Perhaps you could tell your therapist about how bad the dissociation has been and for her to give you coping strategies so you can stay more connected.

Your therapist will understand that she is important to you, that is normal; it is not something to be ashamed about or feel embarrassed about. By telling her how you are feeling you are actually becoming more self-reliant. Being able to talk about feelings and ask for help is not a weakness it is a sign of someone who is strong enough to know that they need help and to actively do something about it and ask for help. That is a good thing.
 
Giving up therapy because you feel you need therapy too much sounds counterproductive to me.

You don't say how long these twice weekly sessions having been going on for. When I started therapy I had frequent sessions ( with text and email in between). As I got stronger the contact has reduced greatly. But it has taken me 3 years to get to this point. Even today my T sent me a cheery text, and I get that he is 'just checking in' on me. I don't have another appointment with him scheduled until I feel I need it.

Your relationship with your T is very important, but there needs to be trust and honesty on both sides. Saying what you are feeling is very hard - but if you can say it on this forum then you can tell your therapist.
 
Thanks Lizio so much for replying. I'm glad to know you feel the same way, even though I'm sorry it's so hard to see your therapist and I don't think that's being too needy at all!

And thanks Pencil. I was already extremely self-reliant, that's my problem. It's just a lot harder when I talk about such old painful issues- you know I'm at the point where I know I can do better with my life, but I was already doing really really well, stable, good new family, good job, you know, most everything was working, sigh.

I feel like I've created my own problem- she's getting busier as I give her more good reviews, she used to have much better availability.
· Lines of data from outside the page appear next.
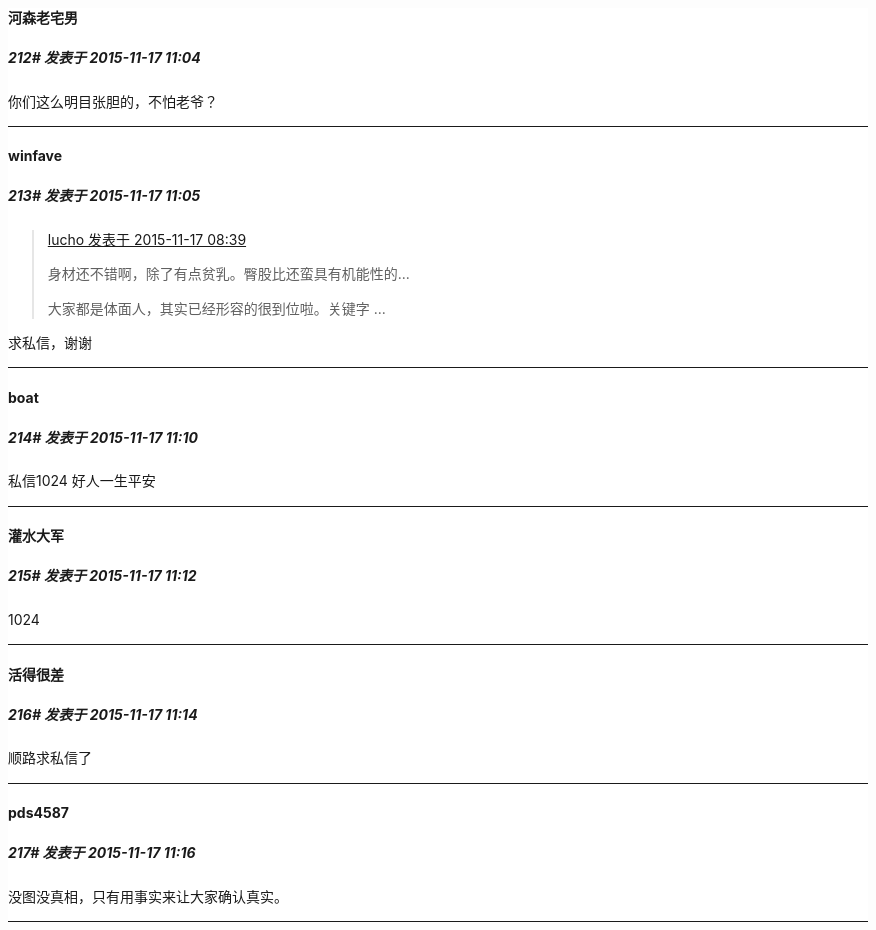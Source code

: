 ####  河森老宅男  
##### 212#       发表于 2015-11-17 11:04


你们这么明目张胆的，不怕老爷？


-----

####  winfave  
##### 213#       发表于 2015-11-17 11:05


<blockquote><a href="httphttps://bbs.saraba1st.com/2b/forum.php?mod=redirect&amp;goto=findpost&amp;pid=30763496&amp;ptid=1172784" target="_blank">lucho 发表于 2015-11-17 08:39</a>

身材还不错啊，除了有点贫乳。臀股比还蛮具有机能性的...

大家都是体面人，其实已经形容的很到位啦。关键字 ...</blockquote>
求私信，谢谢


-----

####  boat  
##### 214#       发表于 2015-11-17 11:10


私信1024 好人一生平安


-----

####  灌水大军  
##### 215#       发表于 2015-11-17 11:12


1024


-----

####  活得很差  
##### 216#       发表于 2015-11-17 11:14


顺路求私信了


-----

####  pds4587  
##### 217#       发表于 2015-11-17 11:16


没图没真相，只有用事实来让大家确认真实。


-----
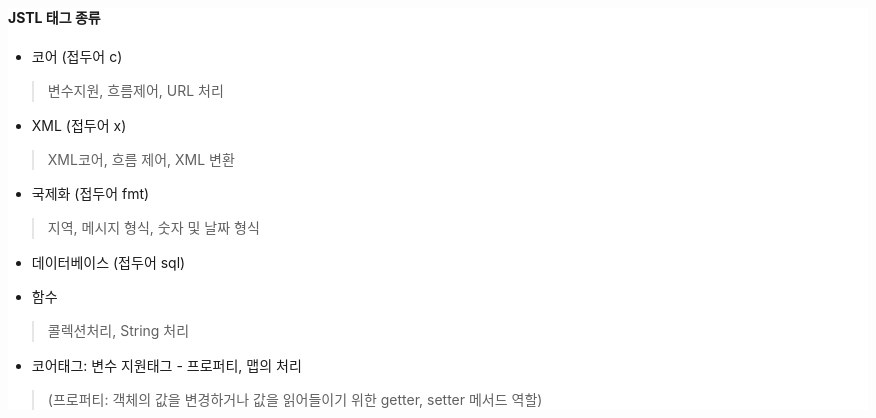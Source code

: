#### JSTL 태그 종류

-   코어 (접두어 c)

> 변수지원, 흐름제어, URL 처리

-   XML (접두어 x)

> XML코어, 흐름 제어, XML 변환

-   국제화 (접두어 fmt)

> 지역, 메시지 형식, 숫자 및 날짜 형식

-   데이터베이스 (접두어 sql)

-   함수

> 콜렉션처리, String 처리

-   코어태그: 변수 지원태그 - 프로퍼티, 맵의 처리

> (프로퍼티: 객체의 값을 변경하거나 값을 읽어들이기 위한 getter, setter
> 메서드 역할)
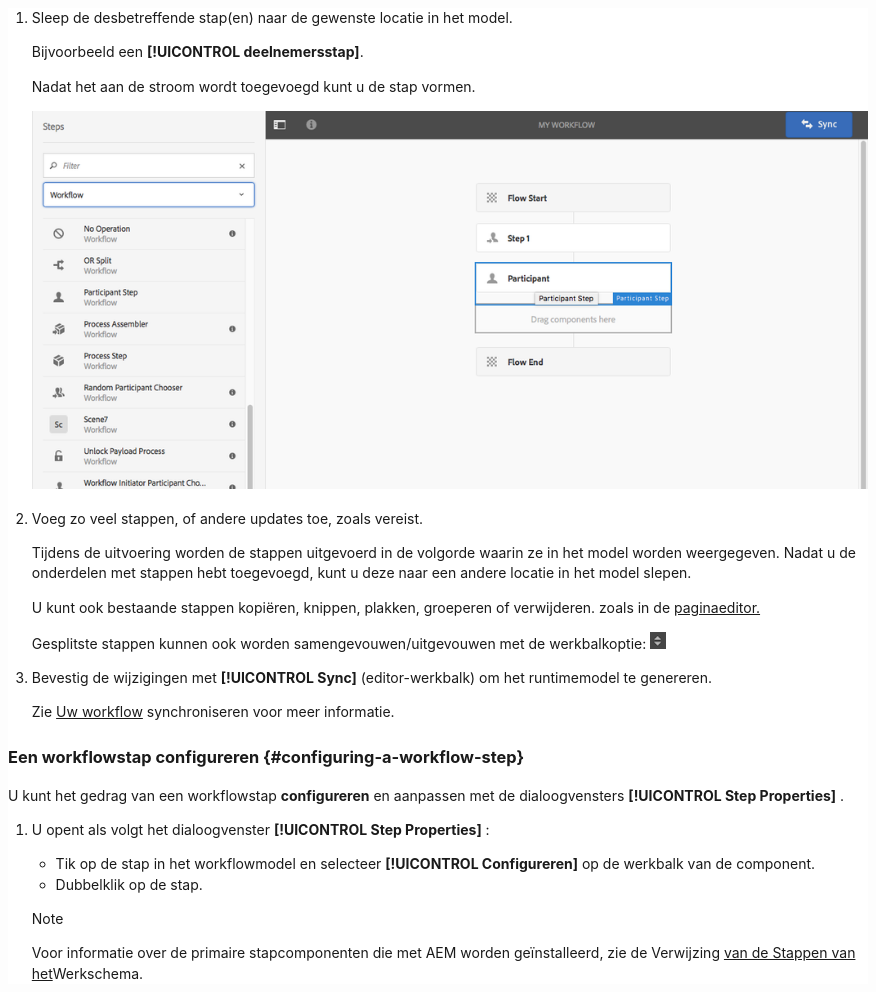 1. Sleep de desbetreffende stap(en) naar de gewenste locatie in het model.

   Bijvoorbeeld een **[!UICONTROL deelnemersstap]**.

   Nadat het aan de stroom wordt toegevoegd kunt u de stap [](#configuring-a-workflow-step)vormen.

   ![wf-03](assets/wf-03.png)

1. Voeg zo veel stappen, of andere updates toe, zoals vereist.

   Tijdens de uitvoering worden de stappen uitgevoerd in de volgorde waarin ze in het model worden weergegeven. Nadat u de onderdelen met stappen hebt toegevoegd, kunt u deze naar een andere locatie in het model slepen.

   U kunt ook bestaande stappen kopiëren, knippen, plakken, groeperen of verwijderen. zoals in de [paginaeditor.](/help/sites-authoring/editing-content.md)

   Gesplitste stappen kunnen ook worden samengevouwen/uitgevouwen met de werkbalkoptie: ![wf-collapse-toolbar-icon](assets/wf-collapseexpand-toolbar-icon.png)

1. Bevestig de wijzigingen met **[!UICONTROL Sync]** (editor-werkbalk) om het runtimemodel te genereren.

   Zie [Uw workflow](#sync-your-workflow-generate-a-runtime-model) synchroniseren voor meer informatie.

### Een workflowstap configureren {#configuring-a-workflow-step}

U kunt het gedrag van een workflowstap **configureren** en aanpassen met de dialoogvensters **[!UICONTROL Step Properties]** .

1. U opent als volgt het dialoogvenster **[!UICONTROL Step Properties]** :

   * Tik op de stap in het workflowmodel en selecteer **[!UICONTROL Configureren]** op de werkbalk van de component.
   * Dubbelklik op de stap.
   >[!NOTE]
   >
   >Voor informatie over de primaire stapcomponenten die met AEM worden geïnstalleerd, zie de Verwijzing [van de Stappen van het](/help/sites-developing/workflows-step-ref.md)Werkschema.
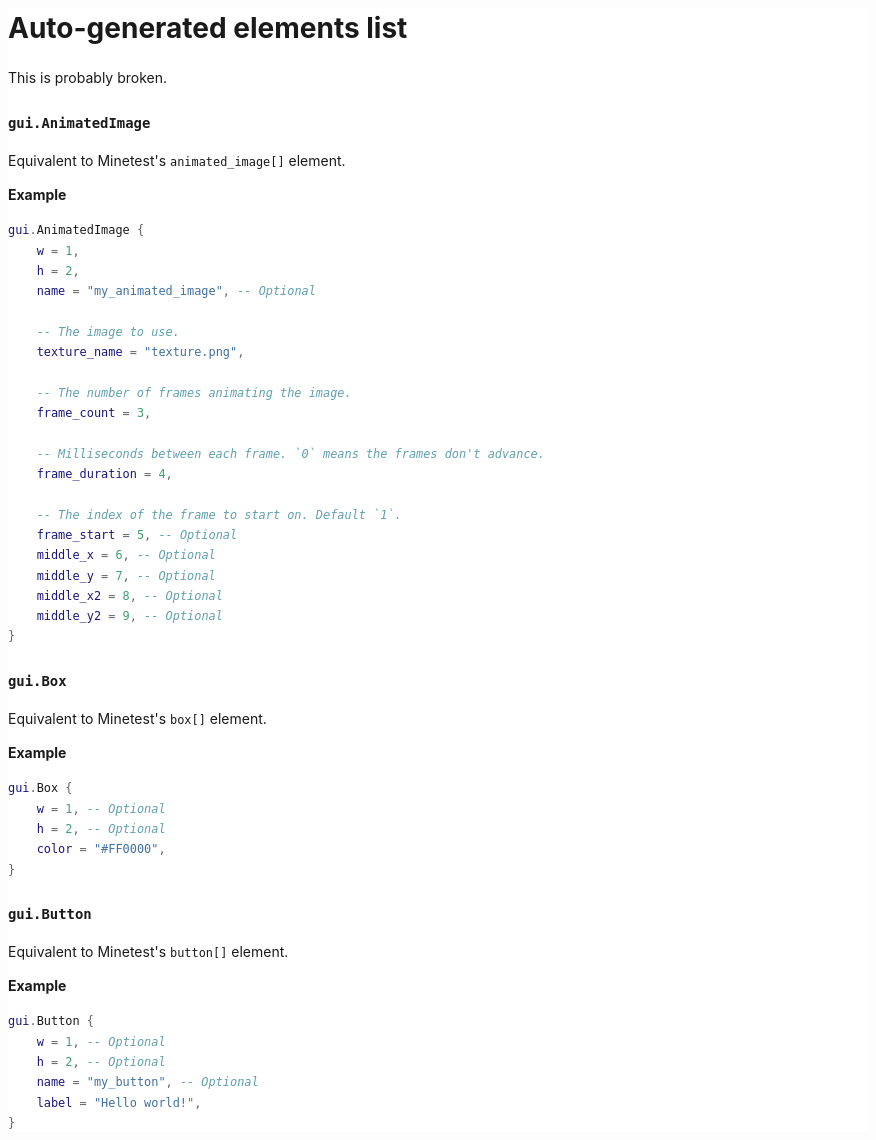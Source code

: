 # Auto-generated elements list

This is probably broken.

### `gui.AnimatedImage`

Equivalent to Minetest's `animated_image[]` element.

**Example**
```lua
gui.AnimatedImage {
    w = 1,
    h = 2,
    name = "my_animated_image", -- Optional

    -- The image to use.
    texture_name = "texture.png",

    -- The number of frames animating the image.
    frame_count = 3,

    -- Milliseconds between each frame. `0` means the frames don't advance.
    frame_duration = 4,

    -- The index of the frame to start on. Default `1`.
    frame_start = 5, -- Optional
    middle_x = 6, -- Optional
    middle_y = 7, -- Optional
    middle_x2 = 8, -- Optional
    middle_y2 = 9, -- Optional
}
```

### `gui.Box`

Equivalent to Minetest's `box[]` element.

**Example**
```lua
gui.Box {
    w = 1, -- Optional
    h = 2, -- Optional
    color = "#FF0000",
}
```

### `gui.Button`

Equivalent to Minetest's `button[]` element.

**Example**
```lua
gui.Button {
    w = 1, -- Optional
    h = 2, -- Optional
    name = "my_button", -- Optional
    label = "Hello world!",
}
```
I did just email her sort of how I felt, but it's kind of hard to sum it all up in an email. So frustrating. I really feel like I'd do better to just leave her be- like I have to show myself some self-respect, not just turn to her every time I have some problem, or awful memory, or dissociation issue or something.
 
Thanks Lucycat- I've been seeing her for um almost three months. Very intense, fast-moving therapy. I started having a big problem, and now this issue, a couple weeks ago, when I said more than I wanted to- way more in a session.
 
I can't believe it. She just replied to me.... I told her so many awful things and all she had to say was she was sorry for not being more present and she'll keep our appointment open. I'm hating her at this moment, for glossing over everything that it just killed me to tell her and acting like it's nothing.

I told her definitely not.
 
I don't get it. She said sorry and she will see you. What more did you want from her? She read your email not your mind. It reads as if you had already made your mind up that whatever the reply was it would not be right for you.

Why not give her a chance - and in the session she is keeping open tell her how it feels to get that reply. You 'feel like she is acting as if it nothing'. This is one of the huge difficulties in the written word. You have to make assumptions because there is no tone of voice or body language. She cared enough to reply didn't she?!
 
Sorry I was not clear, Lucycat, and thank you for replying! I'm having the worst day, and really do appreciate it!!!

I should have been more specific about what I told her maybe. What I mean is that I mentioned a number of issues in that email, when she told me how helpful it would be to express my feelings honestly. I had a lot to say, and it killed me to say it, but I did. Her reply was so trite.

I wouldn't have thought everything she said was wrong, I would have appreciated it if she addressed the points I made, rather than glossing them over in one sentence. We do have it set up where she can just charge me for emails, so, it's not like I'm expecting free time, but I do hope for an engaged response, especially when I don't think it's unfair to think that she knows it's such a very difficult conversation for me to have.

She technically cared enough to reply, but I am paying her so much, she probably just wants the business. I know how it is to be an independent practitioner in the type of setup she's in.